Algum tempo depois de ser eleito para o Hall da Fama Nacional do Beisebol, Kent se viu ao telefone quando recebeu uma ligação de um número que não reconhecia. Faz algum tempo que Kent não falava com um chamador robótico, então decidiu atender a ligação apenas por diversão.

“Olá?” Jeff perguntou.

“Jeff”, respondeu a voz. “Jeff, este é Johnny Bench.”

Basta dizer que Kent não esperava que a voz de um dos maiores nomes do jogo estivesse na outra linha.

“Eu literalmente caí para trás na cadeira”, lembrou Kent antes da caótica vitória dos Giants por 4 a 2 sobre o Chicago Cubs no domingo, no Scottsdale Stadium. “Você deve estar brincando comigo. … Johnny Bench me ligando e me dando alguns conselhos no Hall da Fama e me parabenizando.”

O telefonema de Kent para o banco foi um de seus grandes momentos desde que foi eleito para o Hall da Fama Nacional do Beisebol na votação da Era Contemporânea. Com um verão repleto de novidades pela frente, mais momentos como este nos aguardam.

“O beisebol voltou para mim como uma inundação, e grande parte do jogo me afastou dele porque estava acabado”, disse Kent. “Eu tinha outras coisas para fazer. Tenho família, netos e negócios onde trabalho. Então me afastei do jogo. Então tudo isso voltou à tona em grande escala.”

Em 26 de julho, Kent será oficialmente empossado ao lado de Carlos Beltran e Andruw Jones, eleitos pela Baseball Writers Association of America. Não é de surpreender que a placa de Kent vá como Gill. Kent já começou a trabalhar em seu discurso, reconhecendo que é um pouco mecânico no momento e querendo tecer histórias mais pessoais.

Um mês depois, Kent fará uma rara visita ao Oracle Park, onde os Giants aposentarão seu número 21 em 29 de agosto. Kent se tornará a 14ª pessoa na história da franquia a ter seu número de camisa aposentado, juntando-se a Christy Mathewson (sem número), John McGraw (sem número), Bill Terry (3), Mel Ott (4), Carl Hubbell (12), Monte Will Clark (12), Monte Will Clark (11), (24), Barry Bonds (25), Juan Marichal (27), Orlando Cepeda (30), Gaylord Perry (36) e Willie McCovey (44).
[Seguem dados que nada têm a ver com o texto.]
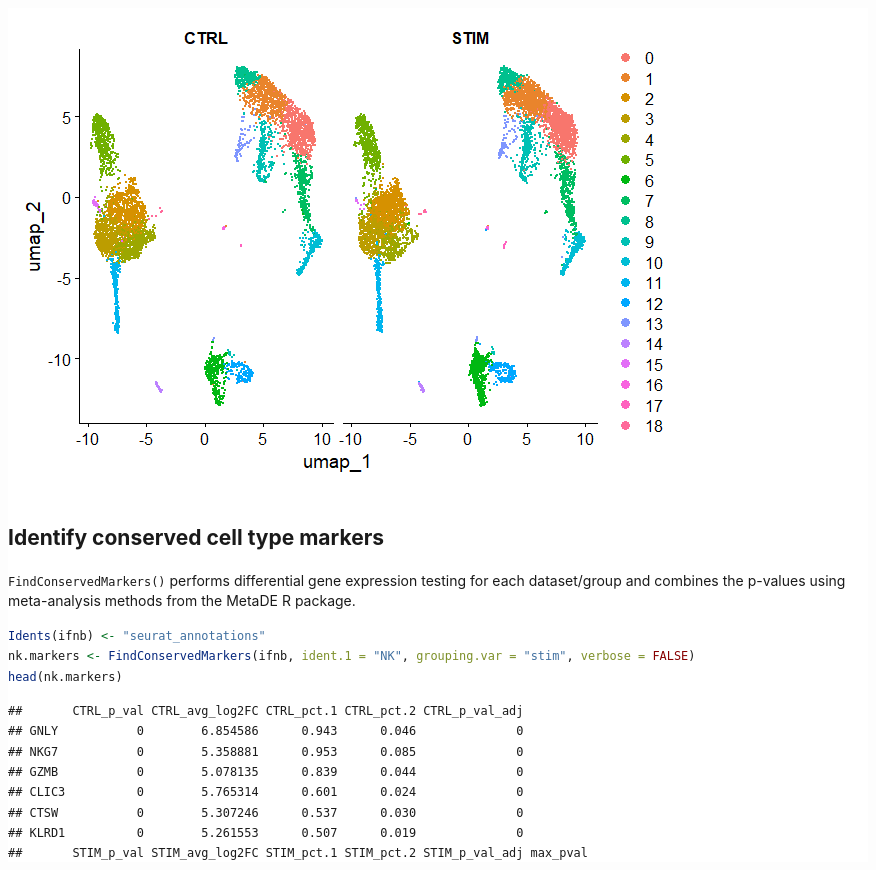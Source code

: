 ![](sc_RNA-seq_integration_files/figure-gfm/unnamed-chunk-9-1.png)

## Identify conserved cell type markers

`FindConservedMarkers()` performs differential gene expression testing
for each dataset/group and combines the p-values using meta-analysis
methods from the MetaDE R package.

``` r
Idents(ifnb) <- "seurat_annotations"
nk.markers <- FindConservedMarkers(ifnb, ident.1 = "NK", grouping.var = "stim", verbose = FALSE)
head(nk.markers)
```

    ##       CTRL_p_val CTRL_avg_log2FC CTRL_pct.1 CTRL_pct.2 CTRL_p_val_adj
    ## GNLY           0        6.854586      0.943      0.046              0
    ## NKG7           0        5.358881      0.953      0.085              0
    ## GZMB           0        5.078135      0.839      0.044              0
    ## CLIC3          0        5.765314      0.601      0.024              0
    ## CTSW           0        5.307246      0.537      0.030              0
    ## KLRD1          0        5.261553      0.507      0.019              0
    ##       STIM_p_val STIM_avg_log2FC STIM_pct.1 STIM_pct.2 STIM_p_val_adj max_pval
Os Giants retiram o número de um jogador quando votados para o Hall da Fama, as únicas exceções são Bonds em 2018 e Clark em 22. O número 28 Buster Posey também pode estar nessa lista se os roteiristas votarem em dezembro próximo.

“E agora o número – é difícil para mim dar um adjetivo que o descreva. Não é legal. Não é legal. Não é ótimo. Não é surreal. Ainda não há nenhuma palavra que eu possa encontrar”, disse Kent. “E você falou sobre meu discurso – ainda estou procurando qual é essa descrição verdadeira. Não tenho uma. Acho que tem um significado. Ainda estou procurando isso, porque estou muito velho.

Até agora, Kent está em Scottsdale há alguns dias como instrutor convidado. Suas mãos não estão realmente sujas, brincando que ele é “um brinquedo limpo que sai e fica por aí”. Ele gosta de conversar com os jovens vencedores sobre mecânica, mas admite que não “quer ser muito influente porque não estarei aqui acompanhando nos próximos dias”.

Refletindo sobre sua carreira, Kent disse que jogou com um pouco de arrogância, um pouco de arrogância e um pouco de ódio. Kent, MVP da NL em 2000 e cinco vezes All-Star, disse que odeia perder, odeia falhar, odeia ser superado. Quase duas décadas depois de seu último jogo, Kent admite que “não sente mais ódio” por onde está na vida.